The spanish colonial population was a combination of natives, colonists and the mix between them.
In contrast, USA, Canada and Australia forced the removal of natives (indians) and eventually give them "reservations", avoiding the mix of the population.
Nowadays, you can easily see the native traits in most of the population in spanish America while in the North (and Australia) there has been a ethnic cleansing.
What were the reasons for Spain to mix and for the english to avoid mixing?
(English not first language, sorry)
While more can always be said, you may find this previous answer by u/drylaw helpful regarding Spanish America. In short, Spanish colonies tended to be in more densely populated regions and relied more on exploiting indigenous labor, while British colonies were often located in less densely populated regions and relied more on taking indigenous land for their own use.
I’ll try to add some more on the British colonies and the specific factors that led up to removal, at least in the United States. (I will not focus on Australia, and I will not focus as much on Canada - I am not knowledgeable enough to comment on the specifics of each of those). One important factor is immigration - British settler colonies were magnets for immigration in the 19th century, leading to a massive influx of Europeans and making the population “whiter”. By contrast, most Spanish colonies saw substantially less immigration - fewer Spaniards came over in the first place, and after independence Latin America was not as attractive to immigrants as Northern America (with exceptions - Argentina or Uruguay, for instance, attracted large numbers of immigrants and also possess a smaller indigenous or mestizo population than countries like Mexico or Peru.)
All this said, British settlers weren’t chasing indigenous peoples across the Appalachians as soon as they got across the Atlantic. Removal, as a process, took a long time to develop into the full brutal form it would take in the 19th century. First it should be noted that there was a noteworthy temporal gap between the first Spanish colonies and the first British ones. In fact, large portions of what is today the United States had been explored and charted by the expeditions of Hernando de Soto, Francisco Vasquez de Coronado, and Juan Cabrillo, among others, long before the British attempted to land at Jamestown in 1607. By that point, the Spanish Empire covered vast swaths of the Americas, and the racial and political dynamics that would come to define Spanish America had already started to take shape. The British were not ignorant of this - Spain’s actions in the Americas were well-known, and in fact Spain had acquired a rather unsavory reputation in much of Europe for its atrocities towards Natives. This would take shape as the Black Legend - the assertion that Spain, as an intrinsic result of Catholicism or “Spanishness”, had been uniquely and horrifically brutal towards indigenous peoples. It wasn’t necessarily wrong about the atrocities - Spain performed many brutal, even genocidal actions in its rule over the Americas. But this was not something uniquely Spanish or Catholic, and it would be perversely twisted by the British to justify atrocities and genocides of an equal or greater magnitude than the Spanish.

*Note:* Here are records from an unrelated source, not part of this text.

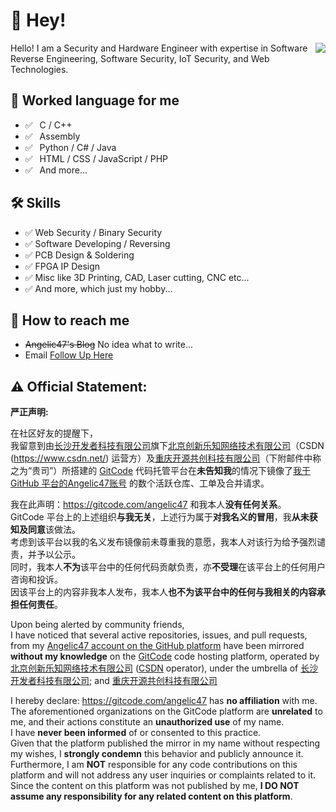 # 👋 Hey!

<img align="right" src="https://github-readme-stats.vercel.app/api?username=Angelic47&show_icons=true&title_color=ff2686&icon_color=ff2686&text_color=403339&bg_color=ffffff&hide_title=false" />

Hello! I am a Security and Hardware Engineer with expertise in Software Reverse Engineering, Software Security, IoT Security, and Web Technologies.

## 💬 Worked language for me

- ✅ ⁠ ⁢⁣⁡⁠ ⁢⁣⁡C / C++ 
- ✅ ⁠ ⁢⁣⁡⁠ ⁢⁣⁡Assembly 
- ✅ ⁠ ⁢⁣⁡⁠ ⁢⁣⁡Python / C# / Java 
- ✅ ⁠ ⁢⁣⁡⁠ ⁢⁣⁡HTML / CSS / JavaScript / PHP 
- ✅ ⁠ ⁢⁣⁡⁠ ⁢⁣⁡And more... 

## 🛠 Skills

- ✅   Web Security / Binary Security 
- ✅   Software Developing / Reversing 
- ✅   PCB Design & Soldering 
- ✅   FPGA IP Design 
- ✅   Misc like 3D Printing, CAD, Laser cutting, CNC etc... 
- ✅   And more, which just my hobby... 

## 📮 How to reach me

- ~~Angelic47's Blog~~ No idea what to write...
- Email [Follow Up Here](mailto:admin@angelic47.com)

## ⚠️ Official Statement: 
**严正声明:**

在社区好友的提醒下，  
我留意到由[长沙开发者科技有限公司](https://www.tianyancha.com/company/3470940218)旗下[北京创新乐知网络技术有限公司](https://www.tianyancha.com/company/3049500520)（CSDN (https://www.csdn.net/) 运营方）及[重庆开源共创科技有限公司](https://www.tianyancha.com/company/5924520331)（下附邮件中称之为“贵司”）所搭建的 [GitCode](https://gitcode.com/) 代码托管平台在**未告知我**的情况下镜像了[我于 GitHub 平台的Angelic47账号](https://github.com/angelic47/) 的数个活跃仓库、工单及合并请求。  

我在此声明：https://gitcode.com/angelic47 和我本人**没有任何关系**。  
GitCode 平台上的上述组织**与我无关**，上述行为属于**对我名义的冒用**，我**从未获知及同意**该做法。  
考虑到该平台以我的名义发布镜像前未尊重我的意愿，我本人对该行为给予强烈谴责，并予以公示。  
同时，我本人**不为**该平台中的任何代码贡献负责，亦**不受理**在该平台上的任何用户咨询和投诉。  
因该平台上的内容非我本人发布，我本人**也不为该平台中的任何与我相关的内容承担任何责任**。  

Upon being alerted by community friends,  
I have noticed that several active repositories, issues, and pull requests,  
from my [Angelic47 account on the GitHub platform](https://github.com/angelic47/) have been mirrored **without my knowledge** on the [GitCode](https://gitcode.com/) code hosting platform, operated by [北京创新乐知网络技术有限公司](https://www.tianyancha.com/company/3049500520) ([CSDN](https://www.csdn.net/) operator), under the umbrella of [长沙开发者科技有限公司](https://www.tianyancha.com/company/3470940218); and [重庆开源共创科技有限公司](https://www.tianyancha.com/company/5924520331)

I hereby declare: https://gitcode.com/angelic47 has **no affiliation** with me.  
The aforementioned organizations on the GitCode platform are **unrelated** to me, and their actions constitute an **unauthorized use** of my name.  
I have **never been informed** of or consented to this practice.  
Given that the platform published the mirror in my name without respecting my wishes, I **strongly condemn** this behavior and publicly announce it.  
Furthermore, I am **NOT** responsible for any code contributions on this platform and will not address any user inquiries or complaints related to it.  
Since the content on this platform was not published by me, **I DO NOT assume any responsibility for any related content on this platform**.  
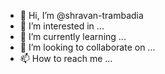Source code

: - 👋 Hi, I’m @shravan-trambadia
- 👀 I’m interested in ...
- 🌱 I’m currently learning ...
- 💞️ I’m looking to collaborate on ...
- 📫 How to reach me ...

<!---
shravan-trambadia/shravan-trambadia is a ✨ special ✨ repository because its `README.md` (this file) appears on your GitHub profile.
You can click the Preview link to take a look at your changes.
--->
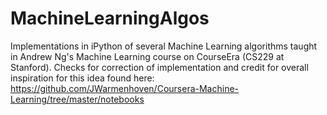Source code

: # MachineLearningAlgos
Implementations in iPython of several Machine Learning algorithms taught in Andrew Ng's Machine Learning course on CourseEra (CS229 at Stanford). Checks for correction of implementation and credit for overall inspiration for this idea found here: https://github.com/JWarmenhoven/Coursera-Machine-Learning/tree/master/notebooks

The Black Legend informed much of early British colonialism. The British - viewing themselves as more enlightened than the Catholic Spaniards - had to be different, and their colonialism therefore had to be better. The other crucial, and inarguably more important, prejudice at play was the British view of indigenous peoples. It was clear to the 17th-century British, and to 17th-century Europeans more broadly, that their cultures were superior to those of Native Americans. The view of a continent of ungoverned savages was widespread; Thomas Hobbes refers to North America as exemplifying the violent “state of nature” he decries in The Leviathan. Indigenous agriculture was derided as not living up to European standards, and this then taken to mean that Native Americans did not work the land they lived on. Following John Locke and other philosophers of the time, this meant that indigenous peoples did not own the land they lived on. It was, in theory, free for the taking. In practice, this would be much more complicated, not least because Native Americans had no desire to surrender their land.
It was in this context that the first British colonies in what is now the US were established at Jamestown in 1607 and Plymouth in 1620. While there were great differences between the settlers of each, both shared an ideology that held English culture to be superior over both Native and Spanish culture alike. Especially among the Puritans at Plymouth, the fear that they would “decline” and become like their indigenous neighbors was a major fear of the early settlers. It was a not-uncommon belief in Europe at the time that living in the Americas could transform even a civilized European into a “savage”, just by virtue of how the continent was. British settlers fought vigorously against this feared backsliding. The earliest settlers in the northeast built wigwams not unlike their indigenous neighbors, a practice that was quickly discouraged and fell out of the way. It is not surprising that in this climate of prejudice and fear, British settlers were not keen on mixing with indigenous peoples. And unlike the Spanish, many of the British settlers were married families, so there was not the dearth of women common among the Spanish colonists.